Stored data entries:
# # # # #
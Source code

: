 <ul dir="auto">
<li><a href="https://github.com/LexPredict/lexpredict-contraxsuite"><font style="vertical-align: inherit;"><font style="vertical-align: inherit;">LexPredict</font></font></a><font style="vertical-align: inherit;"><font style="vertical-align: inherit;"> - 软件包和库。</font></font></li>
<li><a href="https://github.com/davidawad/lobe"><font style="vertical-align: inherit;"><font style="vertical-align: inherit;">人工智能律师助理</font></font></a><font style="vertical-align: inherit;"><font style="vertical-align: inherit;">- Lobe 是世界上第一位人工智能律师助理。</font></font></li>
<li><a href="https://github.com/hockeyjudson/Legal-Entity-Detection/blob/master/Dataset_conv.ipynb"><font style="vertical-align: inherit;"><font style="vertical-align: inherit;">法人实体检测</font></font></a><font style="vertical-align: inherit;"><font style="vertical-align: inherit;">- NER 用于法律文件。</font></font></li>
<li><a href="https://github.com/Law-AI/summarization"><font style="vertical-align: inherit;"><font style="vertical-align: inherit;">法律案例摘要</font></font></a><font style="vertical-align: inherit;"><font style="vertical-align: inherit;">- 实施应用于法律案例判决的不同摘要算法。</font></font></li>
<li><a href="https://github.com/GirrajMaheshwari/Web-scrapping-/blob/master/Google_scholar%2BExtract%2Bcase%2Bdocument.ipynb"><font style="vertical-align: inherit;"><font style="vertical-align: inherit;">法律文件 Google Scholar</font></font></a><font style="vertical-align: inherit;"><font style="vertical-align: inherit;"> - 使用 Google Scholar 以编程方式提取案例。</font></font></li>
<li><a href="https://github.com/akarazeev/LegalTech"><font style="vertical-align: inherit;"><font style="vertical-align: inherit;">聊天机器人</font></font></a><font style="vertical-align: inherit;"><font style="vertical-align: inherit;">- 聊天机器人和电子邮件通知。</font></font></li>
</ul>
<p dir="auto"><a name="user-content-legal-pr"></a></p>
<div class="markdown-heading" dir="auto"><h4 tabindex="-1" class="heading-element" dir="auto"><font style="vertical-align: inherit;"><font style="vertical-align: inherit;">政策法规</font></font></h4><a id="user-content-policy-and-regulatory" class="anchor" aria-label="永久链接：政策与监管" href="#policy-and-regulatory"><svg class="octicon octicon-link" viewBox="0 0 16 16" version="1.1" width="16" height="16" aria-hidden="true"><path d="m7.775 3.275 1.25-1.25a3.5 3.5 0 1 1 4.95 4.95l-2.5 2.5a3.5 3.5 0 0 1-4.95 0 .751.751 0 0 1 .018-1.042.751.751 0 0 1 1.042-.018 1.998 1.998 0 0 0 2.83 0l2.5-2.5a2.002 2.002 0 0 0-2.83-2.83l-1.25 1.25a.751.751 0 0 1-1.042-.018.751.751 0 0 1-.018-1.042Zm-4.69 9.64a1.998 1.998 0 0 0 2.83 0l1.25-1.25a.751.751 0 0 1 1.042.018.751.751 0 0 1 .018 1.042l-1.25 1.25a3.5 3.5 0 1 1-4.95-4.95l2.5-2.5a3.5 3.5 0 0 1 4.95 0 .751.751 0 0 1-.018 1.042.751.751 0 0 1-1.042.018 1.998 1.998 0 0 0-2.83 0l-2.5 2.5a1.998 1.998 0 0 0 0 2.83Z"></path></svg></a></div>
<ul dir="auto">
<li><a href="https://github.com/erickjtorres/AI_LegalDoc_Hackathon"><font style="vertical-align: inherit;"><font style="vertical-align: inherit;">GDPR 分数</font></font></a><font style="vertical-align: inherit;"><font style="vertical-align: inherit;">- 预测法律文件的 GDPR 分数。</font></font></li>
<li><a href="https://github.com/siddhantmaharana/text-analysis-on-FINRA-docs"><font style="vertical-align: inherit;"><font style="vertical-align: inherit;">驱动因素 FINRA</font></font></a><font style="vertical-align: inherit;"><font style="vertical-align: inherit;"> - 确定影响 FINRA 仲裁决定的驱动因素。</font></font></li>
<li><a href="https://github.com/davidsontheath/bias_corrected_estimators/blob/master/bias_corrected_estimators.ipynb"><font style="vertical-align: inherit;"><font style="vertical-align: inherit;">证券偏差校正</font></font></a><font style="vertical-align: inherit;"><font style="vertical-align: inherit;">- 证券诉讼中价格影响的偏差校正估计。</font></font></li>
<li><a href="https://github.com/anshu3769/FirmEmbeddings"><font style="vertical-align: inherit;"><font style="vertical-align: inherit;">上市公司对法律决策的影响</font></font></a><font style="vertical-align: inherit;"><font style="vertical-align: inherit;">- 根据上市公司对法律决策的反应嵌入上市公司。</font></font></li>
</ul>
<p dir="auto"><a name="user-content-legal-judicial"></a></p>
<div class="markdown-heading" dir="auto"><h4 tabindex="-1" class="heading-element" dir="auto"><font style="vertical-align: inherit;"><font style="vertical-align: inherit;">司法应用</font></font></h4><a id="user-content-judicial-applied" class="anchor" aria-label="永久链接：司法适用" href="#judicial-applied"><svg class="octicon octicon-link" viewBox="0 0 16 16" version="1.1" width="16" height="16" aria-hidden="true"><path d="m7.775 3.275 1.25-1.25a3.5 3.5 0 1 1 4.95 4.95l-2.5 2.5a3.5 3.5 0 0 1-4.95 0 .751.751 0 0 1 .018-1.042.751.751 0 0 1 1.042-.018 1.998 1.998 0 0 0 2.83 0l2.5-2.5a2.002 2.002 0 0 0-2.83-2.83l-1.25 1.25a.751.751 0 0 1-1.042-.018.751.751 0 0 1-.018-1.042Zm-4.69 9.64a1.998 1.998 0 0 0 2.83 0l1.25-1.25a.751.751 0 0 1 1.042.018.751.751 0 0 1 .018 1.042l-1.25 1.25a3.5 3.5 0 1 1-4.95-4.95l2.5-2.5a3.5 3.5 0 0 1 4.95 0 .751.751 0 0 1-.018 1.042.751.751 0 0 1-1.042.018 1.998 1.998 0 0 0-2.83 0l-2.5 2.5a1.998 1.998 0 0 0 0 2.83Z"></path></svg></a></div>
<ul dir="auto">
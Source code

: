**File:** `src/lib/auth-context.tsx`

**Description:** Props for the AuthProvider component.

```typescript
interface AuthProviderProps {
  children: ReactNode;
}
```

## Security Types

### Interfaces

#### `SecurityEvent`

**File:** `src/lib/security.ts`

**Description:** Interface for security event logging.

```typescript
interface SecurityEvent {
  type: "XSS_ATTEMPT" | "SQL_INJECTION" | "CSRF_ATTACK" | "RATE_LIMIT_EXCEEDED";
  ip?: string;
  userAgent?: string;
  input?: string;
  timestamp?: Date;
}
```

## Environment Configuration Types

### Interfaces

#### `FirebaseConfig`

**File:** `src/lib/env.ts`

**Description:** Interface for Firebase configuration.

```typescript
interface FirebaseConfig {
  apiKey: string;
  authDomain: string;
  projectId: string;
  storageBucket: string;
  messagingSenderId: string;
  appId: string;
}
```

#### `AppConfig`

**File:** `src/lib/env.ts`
# # # # #
(Task to carry out)
The lines to return run from the one containing "## Environment Configuration Types" through the last line of the records above. Give them exactly and include nothing more.

(Task result)
## Environment Configuration Types

### Interfaces

#### `FirebaseConfig`

**File:** `src/lib/env.ts`

**Description:** Interface for Firebase configuration.

```typescript
interface FirebaseConfig {
  apiKey: string;
  authDomain: string;
  projectId: string;
  storageBucket: string;
  messagingSenderId: string;
  appId: string;
}
```

#### `AppConfig`

**File:** `src/lib/env.ts`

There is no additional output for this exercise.